Hollywood Ending
review by
Cynthia Fuchs, 3 May 2002
Reinvention
In show business, survival depends on serial
reinvention. Those celebrities who have perfected the routine are
legendary for it -- Madonna, Michael Jackson, Steven Spielberg (from
Jaws to Private Ryan). Others are equally famous for
always seeming consistent, if not tedious, like Mick Jagger or
Robert Altman, maybe. Ingeniously, the industry offers ego-massaging
wiggle room on both ends of this spectrum. Desire and delusion,
creativity and vanity: a little shake-and-stir, and voila!
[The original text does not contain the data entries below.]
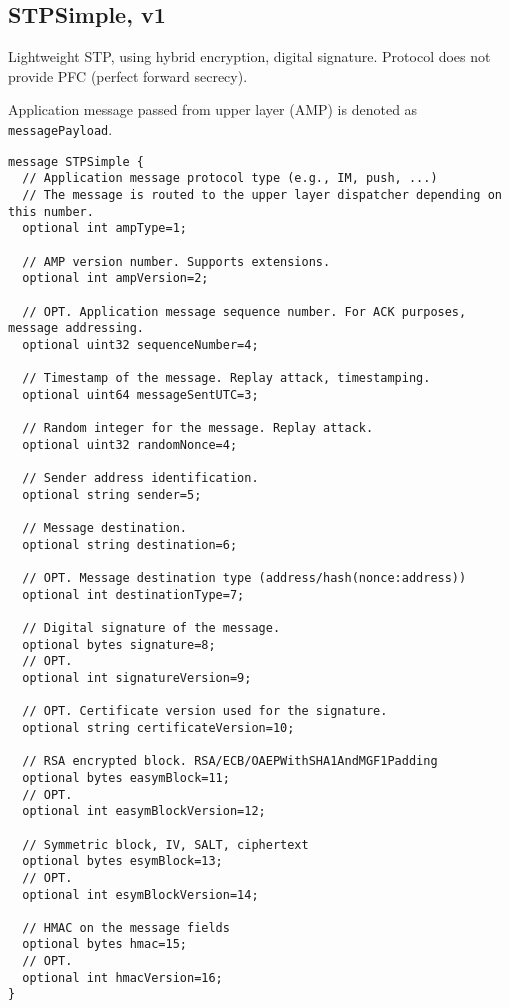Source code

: \documentclass[a4paper,10pt]{article}
\begin{document}
\subsection{STPSimple, v1}
Lightweight STP, using hybrid encryption, digital signature. Protocol does not provide PFC (perfect forward secrecy).

Application message passed from upper layer (AMP) is denoted as \verb#messagePayload#. 
\begin{Verbatim}[frame=single]
message STPSimple {
  // Application message protocol type (e.g., IM, push, ...)
  // The message is routed to the upper layer dispatcher depending on this number.
  optional int ampType=1;
  
  // AMP version number. Supports extensions.
  optional int ampVersion=2;
  
  // OPT. Application message sequence number. For ACK purposes, message addressing.
  optional uint32 sequenceNumber=4;
  
  // Timestamp of the message. Replay attack, timestamping.
  optional uint64 messageSentUTC=3;
  
  // Random integer for the message. Replay attack.
  optional uint32 randomNonce=4;
  
  // Sender address identification.
  optional string sender=5;
  
  // Message destination.
  optional string destination=6;
  
  // OPT. Message destination type (address/hash(nonce:address))
  optional int destinationType=7;
  
  // Digital signature of the message.
  optional bytes signature=8;
  // OPT.
  optional int signatureVersion=9;
  
  // OPT. Certificate version used for the signature.
  optional string certificateVersion=10;
  
  // RSA encrypted block. RSA/ECB/OAEPWithSHA1AndMGF1Padding
  optional bytes easymBlock=11;
  // OPT.
  optional int easymBlockVersion=12;
  
  // Symmetric block, IV, SALT, ciphertext
  optional bytes esymBlock=13;
  // OPT.
  optional int esymBlockVersion=14;
  
  // HMAC on the message fields
  optional bytes hmac=15;
  // OPT.
  optional int hmacVersion=16;
}
\end{Verbatim} 
\end{document}
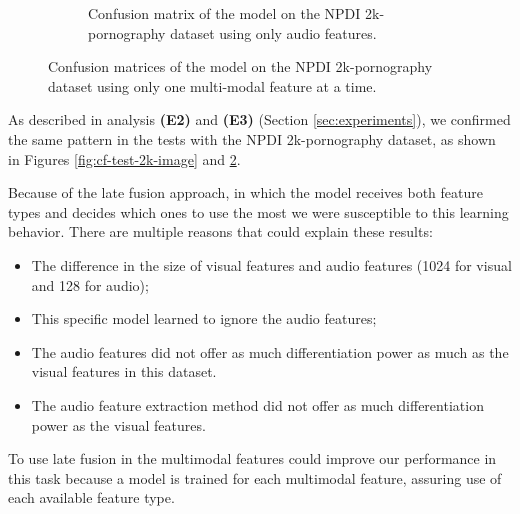 \begin{figure}[!ht]
\begin{subfigure}[b]{0.49\textwidth}
        \caption{Confusion matrix of the model on the NPDI 2k-pornography dataset using only audio features.}
        \label{fig:cf-test-2k-audio}
    \end{subfigure}
    \caption{Confusion matrices of the model on the NPDI 2k-pornography dataset using only one multi-modal feature at a time.}
\end{figure}

As described in analysis \textbf{(E2)} and \textbf{(E3)} (Section \ref{sec:experiments}), we confirmed the same pattern in the tests with the NPDI 2k-pornography dataset, as shown in Figures \ref{fig:cf-test-2k-image} and \ref{fig:cf-test-2k-audio}.%

Because of the late fusion approach, in which the model receives both feature types and decides which ones to use the most we were susceptible to this learning behavior.
There are multiple reasons that could explain these results:
\begin{itemize}
    \item The difference in the size of visual features and audio features (1024 for visual and 128 for audio);
    \item This specific model learned to ignore the audio features;
    \item The audio features did not offer as much differentiation power as much as the visual features in this dataset.
    \item The audio feature extraction method did not offer as much differentiation power as the visual features.
\end{itemize}

To use late fusion in the multimodal features could improve our performance in this task because a model is trained for each multimodal feature, assuring use of each available feature type.

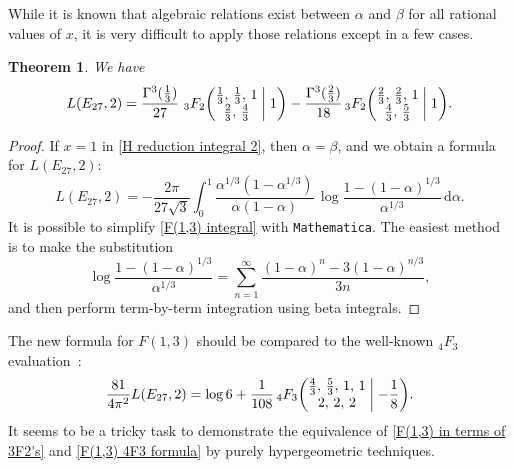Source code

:\documentclass[12pt,reqno]{amsart}
\newtheorem{theorem}{Theorem}
\theoremstyle{remark}
\begin{document}
While it is known that algebraic relations exist between $\alpha$
and $\beta$ for all rational values of $x$, it is very difficult
to apply those relations except in a few cases.

\begin{theorem}
We have
\begin{equation}\label{F(1,3) in terms of 3F2's}
L(E_{27},2)=\frac{\Gamma^3(\tfrac13)}{27}\,
\,{}_3F_2\biggl(\begin{matrix} \frac13, \, \frac13, \, 1 \\
\frac23, \, \frac43 \end{matrix}\biggm| 1 \biggr)
-\frac{\Gamma^3(\tfrac23)}{18}
\,{}_3F_2\biggl(\begin{matrix} \frac23, \, \frac23, \, 1 \\
\frac43, \, \frac53 \end{matrix}\biggm| 1 \biggr).
\end{equation}
\end{theorem}

\begin{proof}
If $x=1$ in \eqref{H reduction integral 2}, then $\alpha=\beta$,
and we obtain a formula for $L(E_{27},2)$:
\begin{equation}\label{F(1,3) integral}
L(E_{27},2)=-\frac{2\pi}{27\sqrt{3}}\int_{0}^{1}\frac{\alpha^{1/3}(1-\alpha^{1/3})}{\alpha(1-\alpha)}
\,\log\frac{1-(1-\alpha)^{1/3}}{\alpha^{1/3}}\,{{\mathrm d}}\alpha.
\end{equation}
It is possible to simplify \eqref{F(1,3) integral} with
\texttt{Mathematica}.  The easiest method is to make the
substitution
\begin{equation*}
\log\frac{1-(1-\alpha)^{1/3}}{\alpha^{1/3}}=\sum_{n=1}^{\infty}\frac{(1-\alpha)^{n}-3(1-\alpha)^{n/3}}{3n},
\end{equation*}
and then perform term-by-term integration using beta integrals.
\end{proof}

The new formula for $F(1,3)$ should be
compared to the well-known $_4F_3$ evaluation~\cite[Eq.~(43)]{Rgsubmit}:
\begin{equation}\label{F(1,3) 4F3 formula}
\frac{81}{4\pi^2}L(E_{27},2)=\log6 +\frac{1}{108}
\,{}_4F_3\biggl(\begin{matrix} \frac43, \, \frac53, \, 1, \, 1 \\
2, \, 2, \, 2 \end{matrix}\biggm| -\frac{1}{8} \biggr).
\end{equation}
It seems to be a tricky task to demonstrate the equivalence of
\eqref{F(1,3) in terms of 3F2's} and \eqref{F(1,3) 4F3 formula} by
purely hypergeometric techniques.
\end{document}
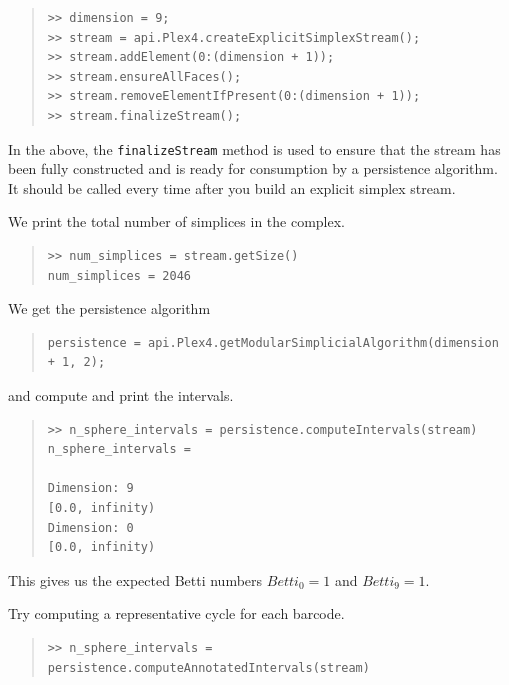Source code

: \documentclass[amscd, amssymb, verbatim]{amsart}[12pt]
\theoremstyle{remark}
\theoremstyle{remark}
\theoremstyle{remark}
\begin{document}
\begin{quote} \begin{verbatim}
>> dimension = 9;
>> stream = api.Plex4.createExplicitSimplexStream();
>> stream.addElement(0:(dimension + 1));
>> stream.ensureAllFaces();
>> stream.removeElementIfPresent(0:(dimension + 1));
>> stream.finalizeStream();
\end{verbatim} \end{quote}

In the above, the \texttt{finalizeStream} method is used to ensure that the stream has been fully constructed and is ready for consumption by a persistence algorithm. It should be called every time after you build an explicit simplex stream. 

We print the total number of simplices in the complex.

\begin{quote} \begin{verbatim}
>> num_simplices = stream.getSize()
num_simplices = 2046
\end{verbatim} \end{quote}

We get the persistence algorithm

\begin{quote} \begin{verbatim}
persistence = api.Plex4.getModularSimplicialAlgorithm(dimension + 1, 2);
\end{verbatim} \end{quote}

and compute and print the intervals.

\begin{quote} \begin{verbatim}
>> n_sphere_intervals = persistence.computeIntervals(stream)
n_sphere_intervals =

Dimension: 9
[0.0, infinity)
Dimension: 0
[0.0, infinity)
\end{verbatim} \end{quote}

This gives us the expected Betti numbers $Betti_0=1$ and $Betti_9=1$.

Try computing a representative cycle for each barcode.

\begin{quote} \begin{verbatim}
>> n_sphere_intervals = persistence.computeAnnotatedIntervals(stream)
\end{verbatim} \end{quote}
\end{document}
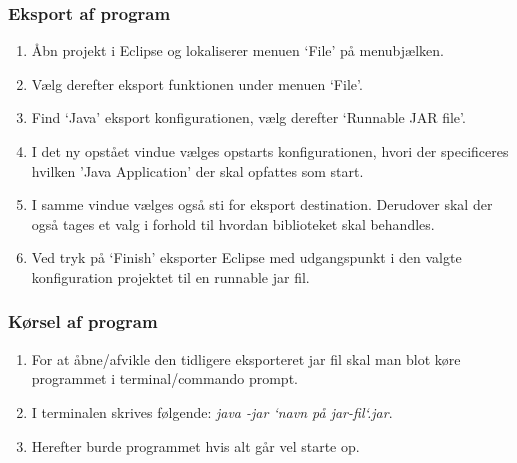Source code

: \subsubsection{Eksport af program}
\begin{enumerate}   
    \item Åbn projekt i Eclipse og lokaliserer menuen ‘File’ på menubjælken.
    \item Vælg derefter eksport funktionen under menuen ‘File’.
    \item Find ‘Java’ eksport konfigurationen, vælg derefter ‘Runnable JAR file’.
    \item I det ny opstået vindue vælges opstarts konfigurationen, hvori der specificeres hvilken ’Java Application’ der skal opfattes som start.
    \item I samme vindue vælges også sti for eksport destination. Derudover skal der også tages et valg i forhold til hvordan biblioteket skal behandles. 
    \item Ved tryk på ‘Finish’ eksporter Eclipse med udgangspunkt i den valgte konfiguration projektet til en runnable jar fil.\\
\end{enumerate}

\subsubsection{Kørsel af program}
\begin{enumerate}   
    \item For at åbne/afvikle den tidligere eksporteret jar fil skal man blot køre programmet i terminal/commando prompt.
    \item I terminalen skrives følgende: \textit{java -jar ‘navn på jar-fil‘.jar}.
    \item Herefter burde programmet hvis alt går vel starte op.\\    
\end{enumerate}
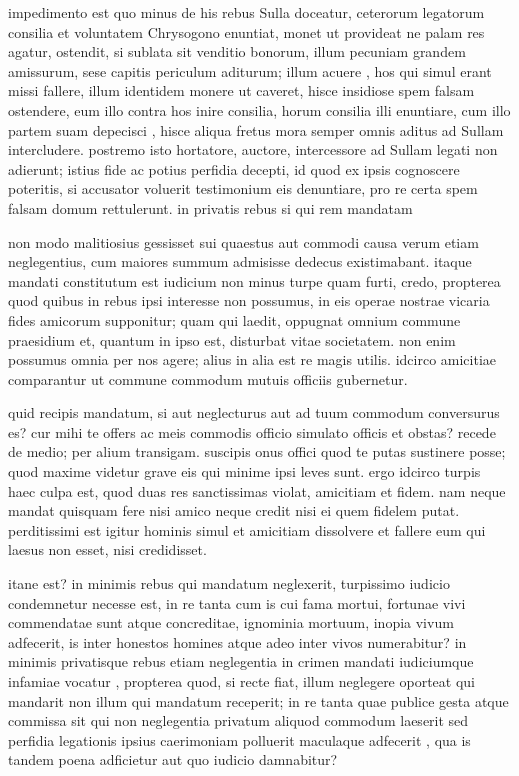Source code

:  impedimento est quo minus de his rebus Sulla doceatur, ceterorum legatorum consilia et voluntatem Chrysogono enuntiat, monet ut provideat ne palam res agatur, ostendit, si sublata sit venditio bonorum, illum pecuniam grandem amissurum, sese capitis periculum aditurum; illum acuere , hos qui simul erant missi fallere, illum identidem monere ut caveret, hisce insidiose spem falsam ostendere, eum illo contra hos inire consilia, horum consilia illi enuntiare, cum illo partem suam depecisci , hisce aliqua fretus mora semper omnis aditus ad Sullam intercludere. postremo isto hortatore, auctore, intercessore ad Sullam legati non adierunt; istius fide ac potius perfidia decepti, id quod ex ipsis cognoscere poteritis, si accusator voluerit testimonium eis denuntiare, pro re certa spem falsam domum rettulerunt. in privatis rebus si qui rem mandatam

 non modo malitiosius gessisset sui quaestus aut commodi causa verum etiam neglegentius, cum maiores summum admisisse dedecus existimabant. itaque mandati constitutum est iudicium non minus turpe quam furti, credo, propterea quod quibus in rebus ipsi interesse non possumus, in eis operae nostrae vicaria fides amicorum supponitur; quam qui laedit, oppugnat omnium commune praesidium et, quantum in ipso est, disturbat vitae societatem. non enim possumus omnia per nos agere; alius in alia est re magis utilis. idcirco amicitiae comparantur ut commune commodum mutuis officiis gubernetur.

 quid recipis mandatum, si aut neglecturus aut ad tuum commodum conversurus es? cur mihi te offers ac meis commodis officio simulato officis et obstas? recede de medio; per alium transigam. suscipis onus offici quod te putas sustinere posse; quod maxime videtur grave eis qui minime ipsi leves sunt. ergo idcirco turpis haec culpa est, quod duas res sanctissimas violat, amicitiam et fidem. nam neque mandat quisquam fere nisi amico neque credit nisi ei quem fidelem putat. perditissimi est igitur hominis simul et amicitiam dissolvere et fallere eum qui laesus non esset, nisi credidisset.

 itane est? in minimis rebus qui mandatum neglexerit, turpissimo iudicio condemnetur necesse est, in re tanta cum is cui fama mortui, fortunae vivi commendatae sunt atque concreditae, ignominia mortuum, inopia vivum adfecerit, is inter honestos homines atque adeo inter vivos numerabitur? in minimis privatisque rebus etiam neglegentia in crimen mandati iudiciumque infamiae vocatur , propterea quod, si recte fiat, illum neglegere oporteat qui mandarit non illum qui mandatum receperit; in re tanta quae publice gesta atque commissa sit qui non neglegentia privatum aliquod commodum laeserit sed perfidia legationis ipsius caerimoniam polluerit maculaque adfecerit , qua is tandem poena adficietur aut quo iudicio damnabitur?

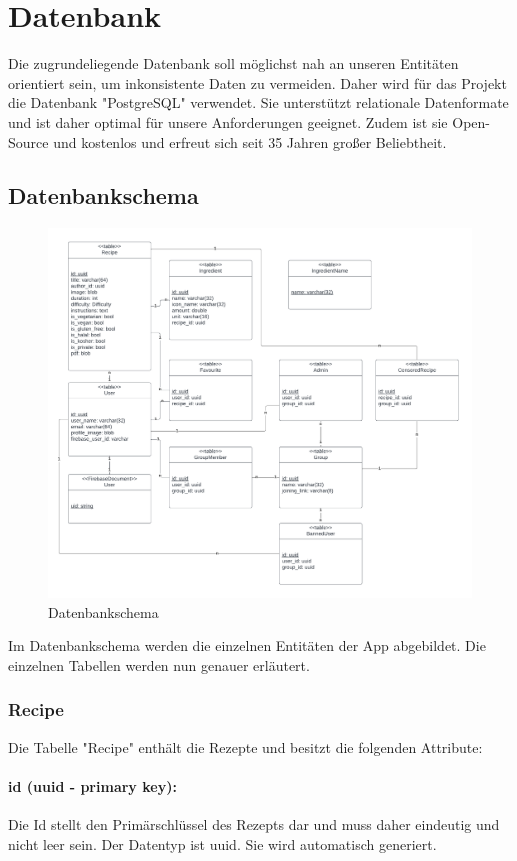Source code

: \documentclass{entwurfsheft}
\begin{document}
\section{Datenbank}
Die zugrundeliegende Datenbank soll möglichst nah an unseren Entitäten orientiert sein, um inkonsistente Daten zu vermeiden. Daher wird für das Projekt die Datenbank "PostgreSQL" verwendet. Sie unterstützt relationale Datenformate und ist daher optimal für unsere Anforderungen geeignet. Zudem ist sie Open-Source und kostenlos und erfreut sich seit 35 Jahren großer Beliebtheit.
\subsection{Datenbankschema}
\begin{figure}[htp]
    \centering
    \includegraphics[width = \linewidth]{images/database/databaseSchema.pdf}
    \caption{Datenbankschema}
\end{figure}
Im Datenbankschema werden die einzelnen Entitäten der App abgebildet. Die einzelnen Tabellen werden nun genauer erläutert.
\newpage
\subsubsection{Recipe}
Die Tabelle "Recipe" enthält die Rezepte und besitzt die folgenden Attribute:
\paragraph{id (uuid - primary key):} Die Id stellt den Primärschlüssel des Rezepts dar und muss daher eindeutig und nicht leer sein. Der Datentyp ist \Gls{uuid}. Sie wird automatisch generiert.
\end{document}
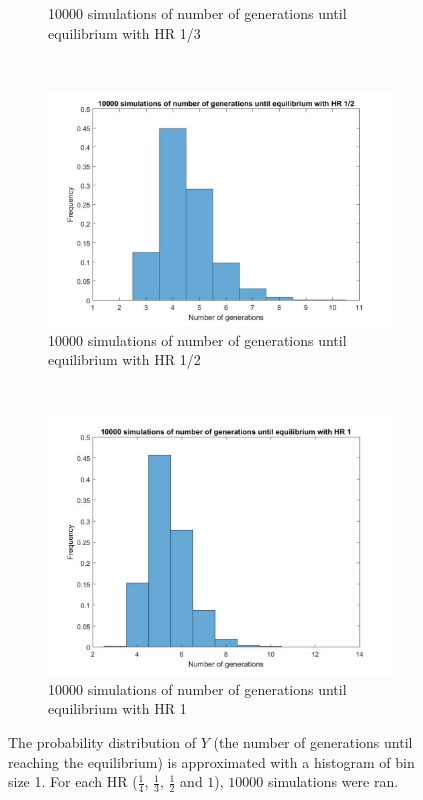 \begin{figure}[H]
\begin{subfigure}{0.45\textwidth}
        \caption{10000 simulations of number of generations until equilibrium with HR 1/3}
        \label{hist hap 1/3}
    \end{subfigure}
	~
    \begin{subfigure}{0.45\textwidth}
        \includegraphics[width=\textwidth]{GenormHistogramAantalgen2.pdf}
        \caption{10000 simulations of number of generations until equilibrium with HR 1/2}
        \label{hist hap 1/2}
    \end{subfigure}
    ~
    \begin{subfigure}{0.45\textwidth}
        \includegraphics[width=\textwidth]{GenormHistogramAantalgen1.pdf}
        \caption{10000 simulations of number of generations until equilibrium with HR 1}
        \label{hist hap 1}
    \end{subfigure}
    \caption{The probability distribution of $Y$ (the number of generations until reaching the equilibrium) is approximated with a histogram of bin size 1. 
    For each HR ($\frac{1}{4}$, $\frac{1}{3}$, $\frac{1}{2}$ and $1$), $10000$ simulations were ran.}
    \label{fig:histogram}
\end{figure}


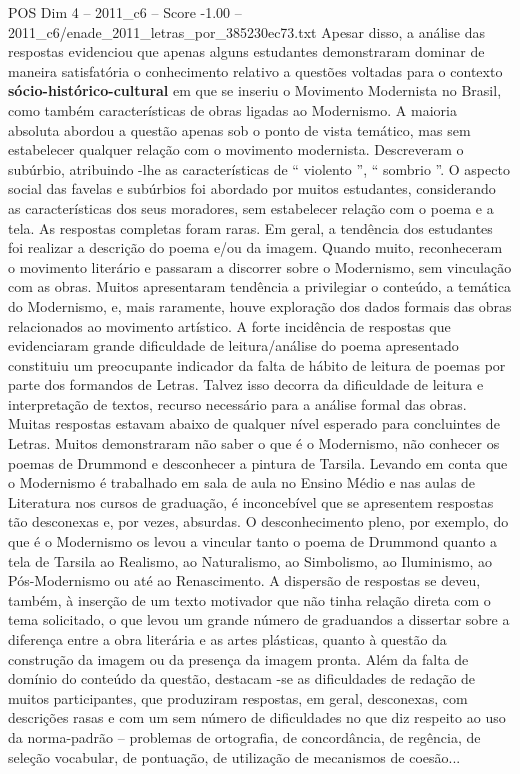 \begin{textsample}{POS Dim 4 – 2011\_c6 – Score -1.00 – 2011\_c6/enade\_2011\_letras\_por\_385230ec73.txt}
Apesar disso, a análise das respostas evidenciou que apenas alguns estudantes demonstraram dominar de maneira satisfatória o conhecimento relativo a questões voltadas para o contexto \textbf{sócio-histórico-cultural} em que se inseriu o Movimento Modernista no Brasil, como também características de obras ligadas ao Modernismo.
A maioria absoluta abordou a questão apenas sob o ponto de vista temático, mas sem estabelecer qualquer relação com o movimento modernista.
Descreveram o subúrbio, atribuindo -lhe as características de “ violento ”, “ sombrio ”.
O aspecto social das favelas e subúrbios foi abordado por muitos estudantes, considerando as características dos seus moradores, sem estabelecer relação com o poema e a tela.
As respostas completas foram raras.
Em geral, a tendência dos estudantes foi realizar a descrição do poema e/ou da imagem.
Quando muito, reconheceram o movimento literário e passaram a discorrer sobre o Modernismo, sem vinculação com as obras.
Muitos apresentaram tendência a privilegiar o conteúdo, a temática do Modernismo, e, mais raramente, houve exploração dos dados formais das obras relacionados ao movimento artístico.
A forte incidência de respostas que evidenciaram grande dificuldade de leitura/análise do poema apresentado constituiu um preocupante indicador da falta de hábito de leitura de poemas por parte dos formandos de Letras.
Talvez isso decorra da dificuldade de leitura e interpretação de textos, recurso necessário para a análise formal das obras.
Muitas respostas estavam abaixo de qualquer nível esperado para concluintes de Letras.
Muitos demonstraram não saber o que é o Modernismo, não conhecer os poemas de Drummond e desconhecer a pintura de Tarsila.
Levando em conta que o Modernismo é trabalhado em sala de aula no Ensino Médio e nas aulas de Literatura nos cursos de graduação, é inconcebível que se apresentem respostas tão desconexas e, por vezes, absurdas.
O desconhecimento pleno, por exemplo, do que é o Modernismo os levou a vincular tanto o poema de Drummond quanto a tela de Tarsila ao Realismo, ao Naturalismo, ao Simbolismo, ao Iluminismo, ao Pós-Modernismo ou até ao Renascimento.
A dispersão de respostas se deveu, também, à inserção de um texto motivador que não tinha relação direta com o tema solicitado, o que levou um grande número de graduandos a dissertar sobre a diferença entre a obra literária e as artes plásticas, quanto à questão da construção da imagem ou da presença da imagem pronta.
Além da falta de domínio do conteúdo da questão, destacam -se as dificuldades de redação de muitos participantes, que produziram respostas, em geral, desconexas, com descrições rasas e com um sem número de dificuldades no que diz respeito ao uso da norma-padrão – problemas de ortografia, de concordância, de regência, de seleção vocabular, de pontuação, de utilização de mecanismos de coesão...

\end{textsample}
reinvention starts to resemble cunning consistency, while sameness
looks like a more discreet transformation.
Perhaps the
premiere practitioner of this self-image sleight-of-hand is Woody
Allen. Surely, one of Allen's enduring appeals is his willingness to
showcase his phobias, distastes, and petty concerns on one hand, and
his arrogance and contempt on the other. All this while his refusal
to participate in the business as such has made him, simultaneously,
an admirable renegade and difficult personality. (We won't even get
into his personal life: the heart wants what the heart wants, etc.)
Allen's dilemma
is familiar: most simplistically, he's caught between the business
and art of movies. And despite his persistent fretting about this
dilemma, he's made a lot of movies, thirty-one in thirty-four years.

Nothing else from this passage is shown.